Governor Kassim Shettima of Borno State has said there is a likelihood
that the over 200 girls, kidnapped by Boko Haram from the Government
Secondary School, Chibok in Borno State in April, 2014, are being held
in bunkers, inside the Sambisa Forest.
He therefore asked the military to fish out members of the Boko Haram sect and liberate the girls.
According
to him, insurgency had claimed over 300,000 lives in the North-East,
contrary to the 13,000 figure being reported in the media, with Borno
State alone, losing over 70,000 people.
The Governor spoke on
Tuesday in Abuja while presenting a paper, entitled ‘Holistic approach
for the reconstruction and rehabilitation of the North-East Nigeria
region ravaged by terrorism and insurgency: The national and
international policy options/perspectives’, at a two-day post-election
conference on security and governance.
The programme was
organised by an NGO, Savannah Centre, established by a former Permanent
Representative to the United Nations, Prof. Ibrahim Gambari.
The
governor, who was represented on the occasion by the Secretary, Borno
Elders Forum, Dr.
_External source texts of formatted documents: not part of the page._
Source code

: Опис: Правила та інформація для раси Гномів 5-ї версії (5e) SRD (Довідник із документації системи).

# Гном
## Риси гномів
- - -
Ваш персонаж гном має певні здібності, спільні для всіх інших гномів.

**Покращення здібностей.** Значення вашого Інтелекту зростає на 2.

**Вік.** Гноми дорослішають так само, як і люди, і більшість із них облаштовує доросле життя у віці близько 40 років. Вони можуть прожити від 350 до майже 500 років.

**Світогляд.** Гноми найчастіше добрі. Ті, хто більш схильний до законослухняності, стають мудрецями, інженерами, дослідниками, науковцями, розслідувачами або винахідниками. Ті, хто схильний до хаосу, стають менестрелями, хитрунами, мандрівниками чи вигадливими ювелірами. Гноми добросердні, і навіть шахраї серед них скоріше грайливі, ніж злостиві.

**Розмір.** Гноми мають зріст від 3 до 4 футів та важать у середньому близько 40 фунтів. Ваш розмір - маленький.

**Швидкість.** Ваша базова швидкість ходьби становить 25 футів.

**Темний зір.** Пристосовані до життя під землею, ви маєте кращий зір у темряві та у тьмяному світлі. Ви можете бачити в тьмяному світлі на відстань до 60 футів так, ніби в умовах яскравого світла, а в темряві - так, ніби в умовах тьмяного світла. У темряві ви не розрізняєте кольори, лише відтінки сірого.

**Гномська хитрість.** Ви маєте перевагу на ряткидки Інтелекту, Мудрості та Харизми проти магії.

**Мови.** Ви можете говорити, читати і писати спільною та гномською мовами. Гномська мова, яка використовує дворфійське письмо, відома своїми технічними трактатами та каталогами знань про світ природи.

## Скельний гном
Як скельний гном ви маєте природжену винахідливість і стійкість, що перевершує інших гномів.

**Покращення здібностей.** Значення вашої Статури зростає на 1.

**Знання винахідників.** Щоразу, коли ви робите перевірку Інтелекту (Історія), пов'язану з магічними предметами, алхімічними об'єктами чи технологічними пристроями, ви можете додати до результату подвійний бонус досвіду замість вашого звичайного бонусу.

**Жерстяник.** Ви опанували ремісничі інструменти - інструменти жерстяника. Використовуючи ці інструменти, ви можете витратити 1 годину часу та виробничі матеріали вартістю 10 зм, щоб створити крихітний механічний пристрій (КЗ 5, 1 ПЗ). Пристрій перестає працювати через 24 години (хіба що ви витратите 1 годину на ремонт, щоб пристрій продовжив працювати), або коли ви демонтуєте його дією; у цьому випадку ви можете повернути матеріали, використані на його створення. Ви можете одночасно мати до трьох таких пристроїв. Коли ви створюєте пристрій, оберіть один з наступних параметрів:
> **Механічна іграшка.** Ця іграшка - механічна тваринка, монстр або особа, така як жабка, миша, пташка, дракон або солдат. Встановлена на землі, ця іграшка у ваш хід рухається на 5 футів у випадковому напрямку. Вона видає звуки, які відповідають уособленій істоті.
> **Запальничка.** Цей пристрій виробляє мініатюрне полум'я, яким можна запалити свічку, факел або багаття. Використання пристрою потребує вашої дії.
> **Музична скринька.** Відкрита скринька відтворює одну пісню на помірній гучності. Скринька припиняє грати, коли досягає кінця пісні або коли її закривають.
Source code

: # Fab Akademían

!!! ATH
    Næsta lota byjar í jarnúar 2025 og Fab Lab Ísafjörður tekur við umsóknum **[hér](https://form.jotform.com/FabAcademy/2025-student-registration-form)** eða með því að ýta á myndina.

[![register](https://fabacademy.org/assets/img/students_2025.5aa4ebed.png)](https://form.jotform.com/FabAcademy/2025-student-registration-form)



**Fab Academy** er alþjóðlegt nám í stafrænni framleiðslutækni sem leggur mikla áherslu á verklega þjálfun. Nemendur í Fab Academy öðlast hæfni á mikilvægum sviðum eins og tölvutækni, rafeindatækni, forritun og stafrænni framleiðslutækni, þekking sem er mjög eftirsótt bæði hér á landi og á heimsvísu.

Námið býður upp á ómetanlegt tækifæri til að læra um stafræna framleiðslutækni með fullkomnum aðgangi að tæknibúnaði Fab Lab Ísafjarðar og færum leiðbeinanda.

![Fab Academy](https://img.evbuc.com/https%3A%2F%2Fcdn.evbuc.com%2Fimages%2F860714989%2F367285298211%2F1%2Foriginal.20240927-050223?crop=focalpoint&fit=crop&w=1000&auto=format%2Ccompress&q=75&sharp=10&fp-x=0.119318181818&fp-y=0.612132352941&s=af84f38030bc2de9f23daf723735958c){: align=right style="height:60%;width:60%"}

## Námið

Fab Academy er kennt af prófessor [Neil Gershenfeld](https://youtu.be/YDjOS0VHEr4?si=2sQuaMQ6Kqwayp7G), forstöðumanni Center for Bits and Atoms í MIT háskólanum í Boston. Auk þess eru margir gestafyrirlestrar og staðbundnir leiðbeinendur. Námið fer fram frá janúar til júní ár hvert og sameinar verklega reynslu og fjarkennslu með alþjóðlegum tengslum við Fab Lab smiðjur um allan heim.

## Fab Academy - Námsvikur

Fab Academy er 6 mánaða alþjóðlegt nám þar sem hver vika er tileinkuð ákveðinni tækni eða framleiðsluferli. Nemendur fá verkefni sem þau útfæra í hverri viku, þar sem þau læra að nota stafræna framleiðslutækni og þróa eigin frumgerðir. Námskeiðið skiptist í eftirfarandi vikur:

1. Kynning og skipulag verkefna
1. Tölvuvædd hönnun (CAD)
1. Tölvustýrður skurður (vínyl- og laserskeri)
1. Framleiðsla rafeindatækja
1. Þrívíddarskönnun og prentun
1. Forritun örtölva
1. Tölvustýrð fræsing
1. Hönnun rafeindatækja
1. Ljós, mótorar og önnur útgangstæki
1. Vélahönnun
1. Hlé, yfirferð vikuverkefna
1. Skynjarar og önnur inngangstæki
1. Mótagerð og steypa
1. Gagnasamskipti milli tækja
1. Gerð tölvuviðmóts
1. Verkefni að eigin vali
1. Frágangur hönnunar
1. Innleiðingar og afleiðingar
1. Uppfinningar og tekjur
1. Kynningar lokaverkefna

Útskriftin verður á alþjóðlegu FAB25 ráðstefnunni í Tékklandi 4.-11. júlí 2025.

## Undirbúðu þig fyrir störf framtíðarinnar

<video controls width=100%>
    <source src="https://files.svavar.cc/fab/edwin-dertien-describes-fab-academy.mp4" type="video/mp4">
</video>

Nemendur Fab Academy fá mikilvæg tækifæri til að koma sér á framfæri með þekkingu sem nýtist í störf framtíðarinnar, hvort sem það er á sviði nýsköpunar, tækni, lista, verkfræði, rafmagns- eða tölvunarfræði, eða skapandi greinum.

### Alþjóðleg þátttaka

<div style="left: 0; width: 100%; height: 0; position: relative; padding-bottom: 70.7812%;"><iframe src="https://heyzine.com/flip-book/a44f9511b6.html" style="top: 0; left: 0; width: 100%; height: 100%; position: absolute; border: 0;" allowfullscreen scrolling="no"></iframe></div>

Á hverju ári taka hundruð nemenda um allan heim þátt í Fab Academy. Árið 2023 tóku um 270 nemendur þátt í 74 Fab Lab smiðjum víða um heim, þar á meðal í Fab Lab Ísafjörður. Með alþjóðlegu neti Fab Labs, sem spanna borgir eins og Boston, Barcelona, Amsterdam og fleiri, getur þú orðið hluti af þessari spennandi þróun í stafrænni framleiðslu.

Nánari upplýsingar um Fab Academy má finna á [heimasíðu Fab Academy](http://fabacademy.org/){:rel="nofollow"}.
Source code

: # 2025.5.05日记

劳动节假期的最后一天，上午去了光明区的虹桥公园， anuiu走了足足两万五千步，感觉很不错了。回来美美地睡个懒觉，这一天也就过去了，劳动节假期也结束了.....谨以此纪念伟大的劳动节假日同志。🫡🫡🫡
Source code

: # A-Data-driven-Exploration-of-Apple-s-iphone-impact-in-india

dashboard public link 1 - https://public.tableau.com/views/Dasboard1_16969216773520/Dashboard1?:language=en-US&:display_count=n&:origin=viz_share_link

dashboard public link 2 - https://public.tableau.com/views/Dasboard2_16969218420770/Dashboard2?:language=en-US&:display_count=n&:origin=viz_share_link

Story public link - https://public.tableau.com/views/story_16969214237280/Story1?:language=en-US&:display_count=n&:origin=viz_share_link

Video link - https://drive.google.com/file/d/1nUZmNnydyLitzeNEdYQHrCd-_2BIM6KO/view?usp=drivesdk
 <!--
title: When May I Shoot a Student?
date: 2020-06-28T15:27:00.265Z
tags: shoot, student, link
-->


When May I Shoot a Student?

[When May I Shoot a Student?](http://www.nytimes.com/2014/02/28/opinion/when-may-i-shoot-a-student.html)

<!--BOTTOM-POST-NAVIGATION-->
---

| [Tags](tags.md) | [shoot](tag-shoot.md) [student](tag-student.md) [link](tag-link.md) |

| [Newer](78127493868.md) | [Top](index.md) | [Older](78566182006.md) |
Bulama Gubio, said the insurgents, having operated in
the large expanse of the forest for so many years unchallenged, were
able to build a bunker, large enough to accommodate many people in the
area.
He said, “We are suspecting that Chibok girls are living
with the insurgents in bunkers. I think the military must carry out its
operations beyond the surface earth. They (Boko Haram) were also known
to have dug tunnels to enable them to move from house to house. So,
having been left unchallenged for such a long time, such possibilities
cannot be ruled out which poses serious obstacles within the forest.
“The
insurgents used their bases in the Sambisa Forest to launch deadly
attacks and make quick retreat to their base which enabled them to
capture and take over control of all the LGAs in the Nigeria/Cameroon,
Chad and Niger borders, thus effectively cutting off the three
neighbouring countries, thereby declaring what they assumed was their
independent territory (caliphate).”
Shettima also warned that
unless Sambisa Forest was completely and effectively rid of the
terrorists by the military, any reconstruction and rehabilitation
carried out in the North-East would be an exercise in futility.